Consumo de luxo, conta zerada

A investigação começou após um golpe aplicado em um bar tradicional da Zona Sul carioca. No local, os suspeitos consumiram pratos sofisticados, como lagosta e camarões, além de bebidas importadas, entre elas, whisky envelhecido por 20 anos.

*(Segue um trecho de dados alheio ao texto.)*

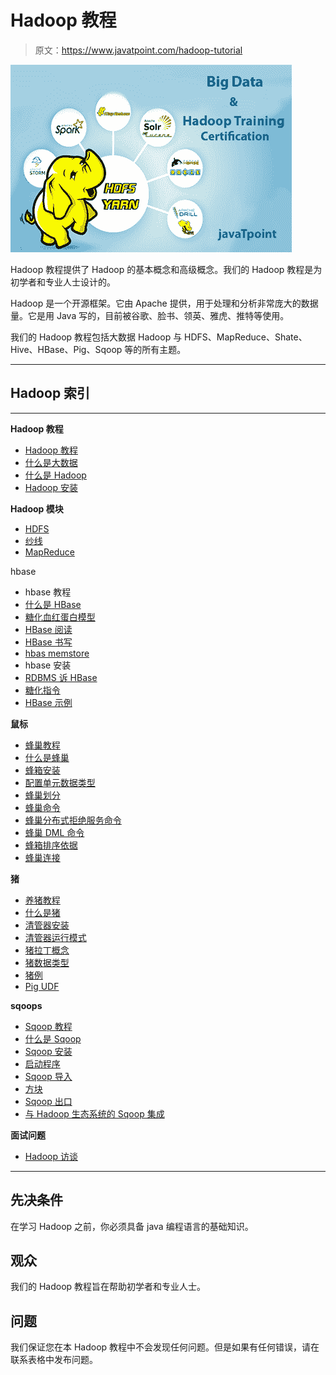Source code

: # Hadoop 教程

> 原文：<https://www.javatpoint.com/hadoop-tutorial>

![Big Data Hadoop](img/2b928ea48231b0b3cfce6b366bc78024.png)

Hadoop 教程提供了 Hadoop 的基本概念和高级概念。我们的 Hadoop 教程是为初学者和专业人士设计的。

Hadoop 是一个开源框架。它由 Apache 提供，用于处理和分析非常庞大的数据量。它是用 Java 写的，目前被谷歌、脸书、领英、雅虎、推特等使用。

我们的 Hadoop 教程包括大数据 Hadoop 与 HDFS、MapReduce、Shate、Hive、HBase、Pig、Sqoop 等的所有主题。

* * *

## Hadoop 索引

* * *

**Hadoop 教程**

*   [Hadoop 教程](hadoop-tutorial)
*   [什么是大数据](what-is-big-data)
*   [什么是 Hadoop](what-is-hadoop)
*   [Hadoop 安装](hadoop-installation)

**Hadoop 模块**

*   [HDFS](hdfs)
*   [纱线](yarn)
*   [MapReduce](mapreduce)

hbase

*   hbase 教程
*   [什么是 HBase](what-is-hbase)
*   [糖化血红蛋白模型](hbase-data-model)
*   [HBase 阅读](hbase-read)
*   [HBase 书写](hbase-write)
*   [hbas memstore](hbase-memstore)
*   hbase 安装
*   [RDBMS 诉 HBase](rdbms-vs-hbase)
*   [糖化指令](hbase-commands)
*   [HBase 示例](hbase-example)

**鼠标**

*   [蜂巢教程](hive)
*   [什么是蜂巢](what-is-hive)
*   [蜂箱安装](hive-installation)
*   [配置单元数据类型](hive-data-types)
*   [蜂巢划分](hive-table-partitioning)
*   [蜂巢命令](hive-commands)
*   [蜂巢分布式拒绝服务命令](hive-ddl-commands)
*   [蜂巢 DML 命令](hive-dml-commands)
*   [蜂箱排序依据](hive-sort-by-order-by)
*   [蜂巢连接](hive-join)

**猪**

*   [养猪教程](pig)
*   [什么是猪](what-is-pig)
*   [清管器安装](pig-installation)
*   [清管器运行模式](pig-run-modes)
*   [猪拉丁概念](pig-latin-concepts)
*   [猪数据类型](pig-data-types)
*   [猪例](pig-example)
*   [Pig UDF](pig-udf)

**sqoops**

*   [Sqoop 教程](sqoop)
*   [什么是 Sqoop](what-is-sqoop)
*   [Sqoop 安装](sqoop-installation)
*   [启动程序](starting-sqoop)
*   [Sqoop 导入](sqoop-import)
*   [方块](sqoop-where)
*   [Sqoop 出口](sqoop-export)
*   [与 Hadoop 生态系统的 Sqoop 集成](sqoop-integration-with-hadoop-ecosystem)

**面试问题**

*   [Hadoop 访谈](hadoop-interview-questions)

* * *

## 先决条件

在学习 Hadoop 之前，你必须具备 java 编程语言的基础知识。

## 观众

我们的 Hadoop 教程旨在帮助初学者和专业人士。

## 问题

我们保证您在本 Hadoop 教程中不会发现任何问题。但是如果有任何错误，请在联系表格中发布问题。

A conta ultrapassou R$ 10 mil.

No momento do pagamento, segundo a polícia, o grupo utilizou artifícios fraudulentos para frustrar a cobrança, deixando o prejuízo para o estabelecimento.

A partir desse episódio, os investigadores passaram a monitorar os passos da quadrilha e identificaram um segundo padrão de golpe, desta vez no setor de hospedagem.

Golpe no hostel

De acordo com a Polícia Civil, os quatro homens se hospedaram em um hostel no Rio e realizaram sete reservas diferentes, sempre de forma fracionada, usando cartões virtuais distintos a cada diária.

A estratégia tinha objetivo de dificultar o rastreio das transações e retardar a percepção da fraude.

Durante a estadia, o grupo passou a consumir refeições e bebidas no local, alegando que os valores seriam compensados posteriormente nas diárias contratadas. Mais uma vez, optaram pelos itens mais caros do cardápio.

O golpe se concretizou quando, no exato momento em que a gerente do hostel se dirigia à delegacia para registrar a ocorrência, todos os pagamentos foram cancelados simultaneamente. O prejuízo ultrapassou R$ 5 mil.

Prisão em flagrante e antecedentes

Com base no monitoramento, os policiais prenderam os quatro suspeitos no momento em que eles se preparavam para deixar o hostel.

A investigação revelou que dois deles, oriundos de São Paulo, já possuem antecedentes por estelionato e furto. Os outros dois, residentes no Rio, também têm registros criminais anteriores.

Todos foram levados para a 12ª DP, onde tiveram a prisão em flagrante formalizada.